Pierwszy mecz rundy rewanżowej piłkarskiej IV ligi piłkarze Strzelinianki rozegrali w sobotę 12 listopada na własnym stadionie. Rywalem podopiecznych trenera Piotra Bolkowskiego była ekipa Karkonoszy Jelenia Góra. Ostatni raz oba zespoły spotkały się 13 sierpnia. Wtedy lepszy okazał się zespół z Jeleniej Góry, który wygrał 2:1. Strzelinianie bardzo chcieli się zrewanżować przeciwnikom.
Pierwszy gwizdek sędziego Dawida Taniukiewicza rozległ się o godzinie 14. Gospodarze wystąpili w składzie: Bołdyn, Bandura, Skorupski, Sukiennik, Lofek, Partyka (Chytry), Józefowicz, Grabowski, Korgul (Gierczak), Wróblewski, Urban (Burtan). Z powodu kontuzji poza składem meczowym znalazł się środkowy obrońca Krzysztof Rogan, który pauzować będzie przez 6 tygodni.
Początek meczu był bardzo wyrównany, ponieważ oba zespoły rozpoczęły grę asekuracyjnie. Pierwsi bramkę zdobyli jednak goście. W 16 minucie Tomasz Krakówka potężnie uderzył futbolówkę z lewej nogi z przed pola karnego i bramkarz gospodarzy musiał wyciągnąć piłkę z siatki. Po objęciu prowadzenia zawodnicy Karkonoszy przesunęli się pod własne pola karne, a grę prowadzili podopieczni trenera Piotra Bolkowskiego. W 18 minucie długim wyrzutem z autu popisał się Miłosz Bandura, a Marcin Józefowicz technicznym strzałem posłał piłkę obok słupka. Chwilę później kolejną szansę na gola miał popularny „Józek”. Jarosław Wróblewski z rzutu rożnego dośrodkował wprost na głowę Marcina Józefowicza, który głową posłał futbolówkę nad poprzeczką. W 32 minucie Jakub Skorupski odnalazł się w polu karnym gości, ale jego strzał był zbyt lekki aby zaskoczyć bramkarza z Jeleniej Góry. Do wyrównania piłkarze Strzelinianki doprowadzili w 37 minucie. Po rzucie rożnym w polu karnym głową Artur Partyka dograł piłkę do Marcina Józefowicza, który piłkarskim „szczupakiem” umieścił futbolówkę w siatce. Po pierwszych 45 minutach gospodarze remisowali z ekipą Karkonoszy Jelenia Góra 1:1.

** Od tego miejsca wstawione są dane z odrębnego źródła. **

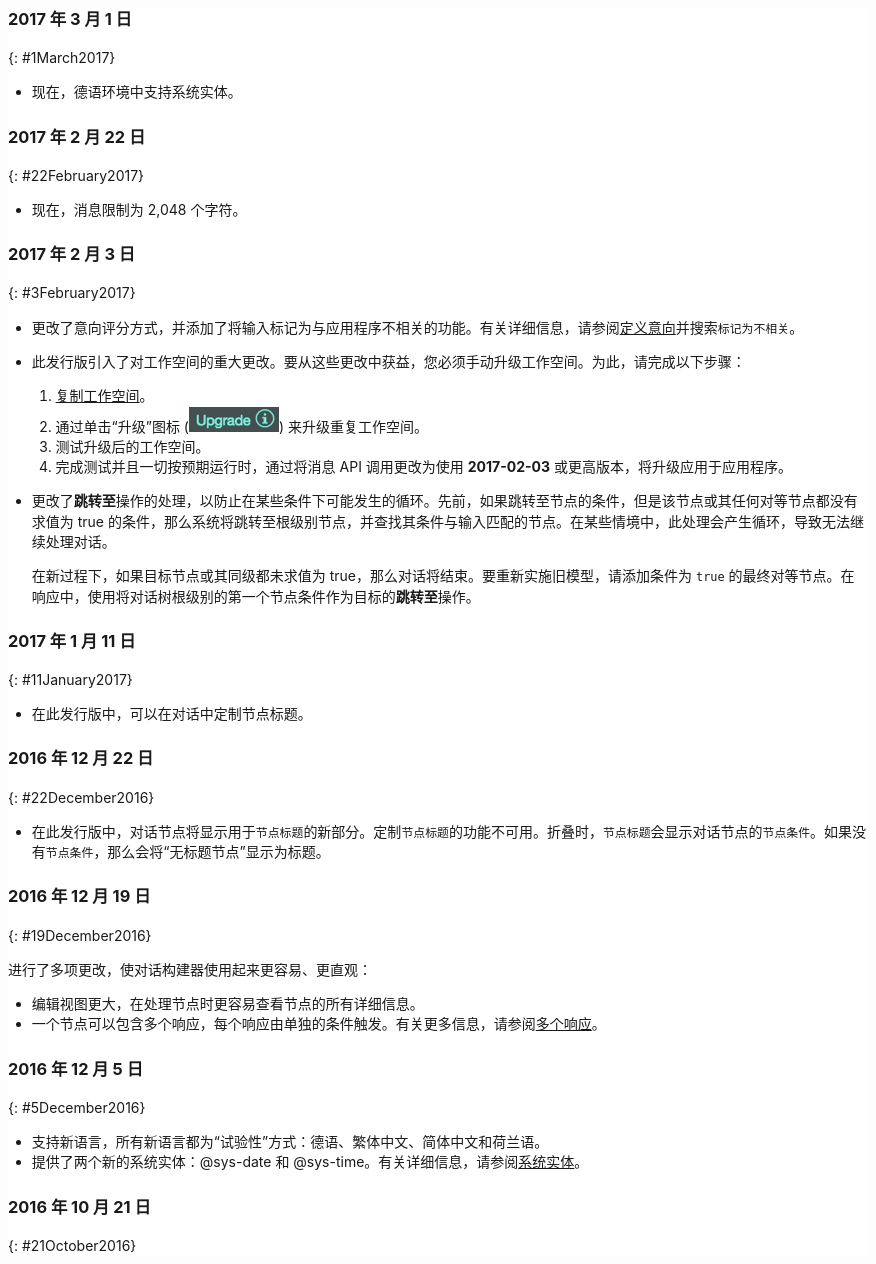 ### 2017 年 3 月 1 日
{: #1March2017}

- 现在，德语环境中支持系统实体。

### 2017 年 2 月 22 日
{: #22February2017}

- 现在，消息限制为 2,048 个字符。

### 2017 年 2 月 3 日
{: #3February2017}

- 更改了意向评分方式，并添加了将输入标记为与应用程序不相关的功能。有关详细信息，请参阅[定义意向](intents.html)并搜索`标记为不相关`。

- 此发行版引入了对工作空间的重大更改。要从这些更改中获益，您必须手动升级工作空间。为此，请完成以下步骤：

  1.  [复制工作空间](configure-workspace.html#exporting-and-copying-workspaces)。
  1.  通过单击“升级”图标 (![“升级”图标](images/upgrade.png)) 来升级重复工作空间。
  1.  测试升级后的工作空间。
  1.  完成测试并且一切按预期运行时，通过将消息 API 调用更改为使用 **2017-02-03** 或更高版本，将升级应用于应用程序。

- 更改了**跳转至**操作的处理，以防止在某些条件下可能发生的循环。先前，如果跳转至节点的条件，但是该节点或其任何对等节点都没有求值为 true 的条件，那么系统将跳转至根级别节点，并查找其条件与输入匹配的节点。在某些情境中，此处理会产生循环，导致无法继续处理对话。

  在新过程下，如果目标节点或其同级都未求值为 true，那么对话将结束。要重新实施旧模型，请添加条件为 `true` 的最终对等节点。在响应中，使用将对话树根级别的第一个节点条件作为目标的**跳转至**操作。

### 2017 年 1 月 11 日
{: #11January2017}

- 在此发行版中，可以在对话中定制节点标题。

### 2016 年 12 月 22 日
{: #22December2016}

- 在此发行版中，对话节点将显示用于`节点标题`的新部分。定制`节点标题`的功能不可用。折叠时，`节点标题`会显示对话节点的`节点条件`。如果没有`节点条件`，那么会将“无标题节点”显示为标题。

### 2016 年 12 月 19 日
{: #19December2016}

进行了多项更改，使对话构建器使用起来更容易、更直观：

- 编辑视图更大，在处理节点时更容易查看节点的所有详细信息。
- 一个节点可以包含多个响应，每个响应由单独的条件触发。有关更多信息，请参阅[多个响应](dialog-overview.html#responses)。

### 2016 年 12 月 5 日
{: #5December2016}

- 支持新语言，所有新语言都为“试验性”方式：德语、繁体中文、简体中文和荷兰语。
- 提供了两个新的系统实体：@sys-date 和 @sys-time。有关详细信息，请参阅[系统实体](system-entities.html)。

### 2016 年 10 月 21 日
{: #21October2016}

Po zmianie stron, lewą część boiska ożywił wprowadzony z ławki rezerwowych Rafał Gierczak. Chwilę po wznowieniu gry, z rzutu rożnego dokładnie dośrodkowywał Jarosław Wróblewski, ale piłka po strzale głową Marcina Józefowicza nie trafiła w światło bramki. Swoje szanse na zdobycie goli mieli również Tomasz Grabowski i Jarosław Wróblewski. Goście nie śmiało atakowali w drugiej połowie, ale w bramce bezbłędnie spisywał się Mariusz Bołdyn. Ostatecznie spotkanie zakończyło się podziałem punktów. Strzelinianka zremisowała z ekipą Karkonoszy Jelenia Góra 1:1.
Piłkarze Strzelinianki w szesnastu meczach wywalczyli 19 punktów. Nowym liderem piłkarskiej ligi jest z 34 punktami beniaminek Foto-Higiena Gać. Jeden punkt mniej na swoim koncie ma Piast Żmigród.
W sobotę 19 listopada podopieczni trenera Piotra Bolkowskiego rozegrają ostatni mecz w tym roku. Strzelinianka o godzinie 14 na stadionie miejskim w Strzelinie zmierzy się z faworyzowanym Piastem Żmigród.